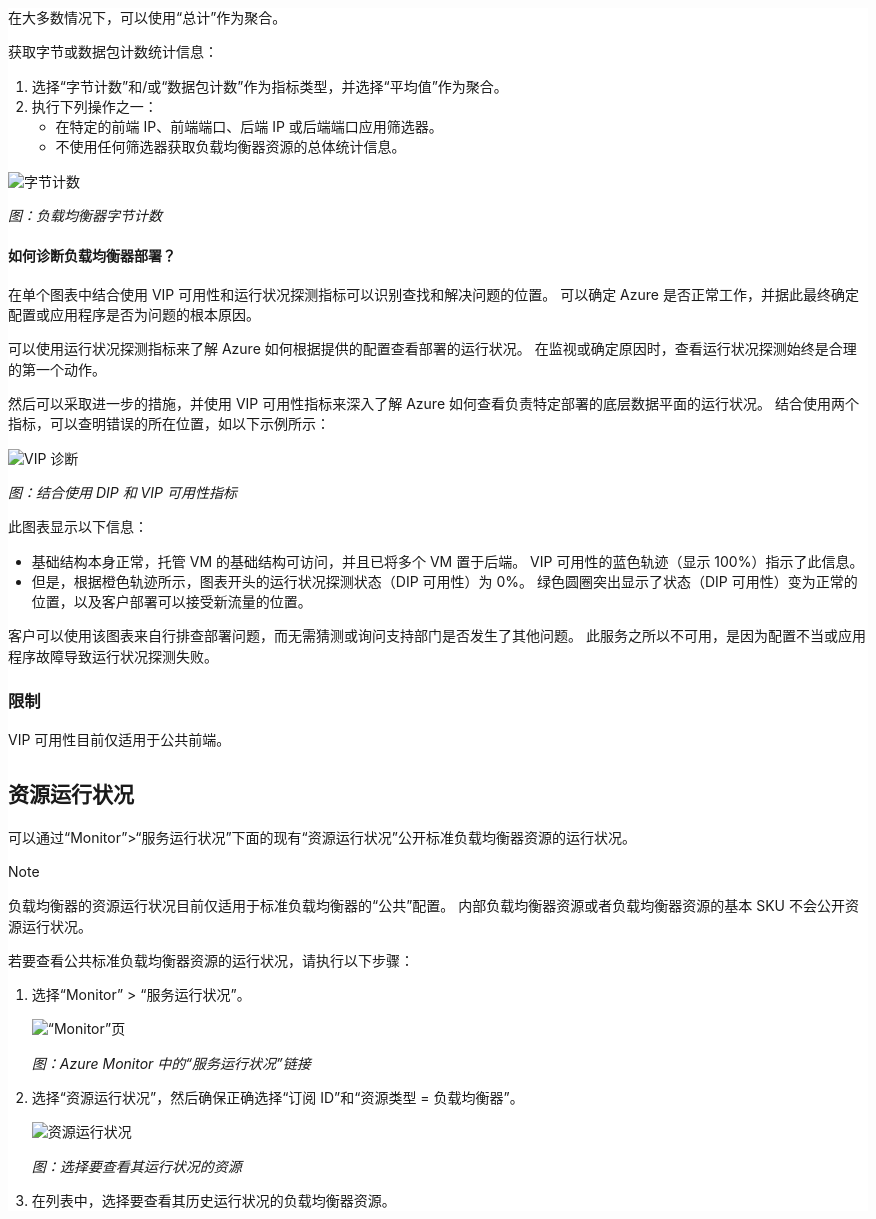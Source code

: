 在大多数情况下，可以使用“总计”作为聚合。

获取字节或数据包计数统计信息：
1. 选择“字节计数”和/或“数据包计数”作为指标类型，并选择“平均值”作为聚合。 
2. 执行下列操作之一：
   * 在特定的前端 IP、前端端口、后端 IP 或后端端口应用筛选器。
   * 不使用任何筛选器获取负载均衡器资源的总体统计信息。

![字节计数](./media/load-balancer-standard-diagnostics/LBMetrics-ByteCount.png)

*图：负载均衡器字节计数*

#### <a name = "vipavailabilityandhealthprobes"></a>如何诊断负载均衡器部署？

在单个图表中结合使用 VIP 可用性和运行状况探测指标可以识别查找和解决问题的位置。 可以确定 Azure 是否正常工作，并据此最终确定配置或应用程序是否为问题的根本原因。

可以使用运行状况探测指标来了解 Azure 如何根据提供的配置查看部署的运行状况。 在监视或确定原因时，查看运行状况探测始终是合理的第一个动作。

然后可以采取进一步的措施，并使用 VIP 可用性指标来深入了解 Azure 如何查看负责特定部署的底层数据平面的运行状况。 结合使用两个指标，可以查明错误的所在位置，如以下示例所示：

![VIP 诊断](./media/load-balancer-standard-diagnostics/LBMetrics-DIPnVIPAvailability.png)

*图：结合使用 DIP 和 VIP 可用性指标*

此图表显示以下信息：
- 基础结构本身正常，托管 VM 的基础结构可访问，并且已将多个 VM 置于后端。 VIP 可用性的蓝色轨迹（显示 100%）指示了此信息。 
- 但是，根据橙色轨迹所示，图表开头的运行状况探测状态（DIP 可用性）为 0%。 绿色圆圈突出显示了状态（DIP 可用性）变为正常的位置，以及客户部署可以接受新流量的位置。

客户可以使用该图表来自行排查部署问题，而无需猜测或询问支持部门是否发生了其他问题。 此服务之所以不可用，是因为配置不当或应用程序故障导致运行状况探测失败。

### <a name = "Limitations"></a>限制

VIP 可用性目前仅适用于公共前端。

## <a name = "ResourceHealth"></a>资源运行状况

可以通过“Monitor”>“服务运行状况”下面的现有“资源运行状况”公开标准负载均衡器资源的运行状况。

>[!NOTE]
>负载均衡器的资源运行状况目前仅适用于标准负载均衡器的“公共”配置。 内部负载均衡器资源或者负载均衡器资源的基本 SKU 不会公开资源运行状况。

若要查看公共标准负载均衡器资源的运行状况，请执行以下步骤：
1. 选择“Monitor” > “服务运行状况”。

   ![“Monitor”页](./media/load-balancer-standard-diagnostics/LBHealth1.png)

   *图：Azure Monitor 中的“服务运行状况”链接*

2. 选择“资源运行状况”，然后确保正确选择“订阅 ID”和“资源类型 = 负载均衡器”。

   ![资源运行状况](./media/load-balancer-standard-diagnostics/LBHealth3.png)

   *图：选择要查看其运行状况的资源*

3. 在列表中，选择要查看其历史运行状况的负载均衡器资源。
* * * *
◆ Task instructions ◆
Write out the data above exactly, minus any images.

◆ Result ◆
Source code

: 在大多数情况下，可以使用“总计”作为聚合。

获取字节或数据包计数统计信息：
1. 选择“字节计数”和/或“数据包计数”作为指标类型，并选择“平均值”作为聚合。 
2. 执行下列操作之一：
   * 在特定的前端 IP、前端端口、后端 IP 或后端端口应用筛选器。
   * 不使用任何筛选器获取负载均衡器资源的总体统计信息。

![字节计数](./media/load-balancer-standard-diagnostics/LBMetrics-ByteCount.png)

*图：负载均衡器字节计数*

#### <a name = "vipavailabilityandhealthprobes"></a>如何诊断负载均衡器部署？

在单个图表中结合使用 VIP 可用性和运行状况探测指标可以识别查找和解决问题的位置。 可以确定 Azure 是否正常工作，并据此最终确定配置或应用程序是否为问题的根本原因。

可以使用运行状况探测指标来了解 Azure 如何根据提供的配置查看部署的运行状况。 在监视或确定原因时，查看运行状况探测始终是合理的第一个动作。

然后可以采取进一步的措施，并使用 VIP 可用性指标来深入了解 Azure 如何查看负责特定部署的底层数据平面的运行状况。 结合使用两个指标，可以查明错误的所在位置，如以下示例所示：

![VIP 诊断](./media/load-balancer-standard-diagnostics/LBMetrics-DIPnVIPAvailability.png)

*图：结合使用 DIP 和 VIP 可用性指标*

此图表显示以下信息：
- 基础结构本身正常，托管 VM 的基础结构可访问，并且已将多个 VM 置于后端。 VIP 可用性的蓝色轨迹（显示 100%）指示了此信息。 
- 但是，根据橙色轨迹所示，图表开头的运行状况探测状态（DIP 可用性）为 0%。 绿色圆圈突出显示了状态（DIP 可用性）变为正常的位置，以及客户部署可以接受新流量的位置。

客户可以使用该图表来自行排查部署问题，而无需猜测或询问支持部门是否发生了其他问题。 此服务之所以不可用，是因为配置不当或应用程序故障导致运行状况探测失败。

### <a name = "Limitations"></a>限制

VIP 可用性目前仅适用于公共前端。

## <a name = "ResourceHealth"></a>资源运行状况

可以通过“Monitor”>“服务运行状况”下面的现有“资源运行状况”公开标准负载均衡器资源的运行状况。

>[!NOTE]
>负载均衡器的资源运行状况目前仅适用于标准负载均衡器的“公共”配置。 内部负载均衡器资源或者负载均衡器资源的基本 SKU 不会公开资源运行状况。

若要查看公共标准负载均衡器资源的运行状况，请执行以下步骤：
1. 选择“Monitor” > “服务运行状况”。

   ![“Monitor”页](./media/load-balancer-standard-diagnostics/LBHealth1.png)

   *图：Azure Monitor 中的“服务运行状况”链接*

2. 选择“资源运行状况”，然后确保正确选择“订阅 ID”和“资源类型 = 负载均衡器”。

   ![资源运行状况](./media/load-balancer-standard-diagnostics/LBHealth3.png)

   *图：选择要查看其运行状况的资源*

3. 在列表中，选择要查看其历史运行状况的负载均衡器资源。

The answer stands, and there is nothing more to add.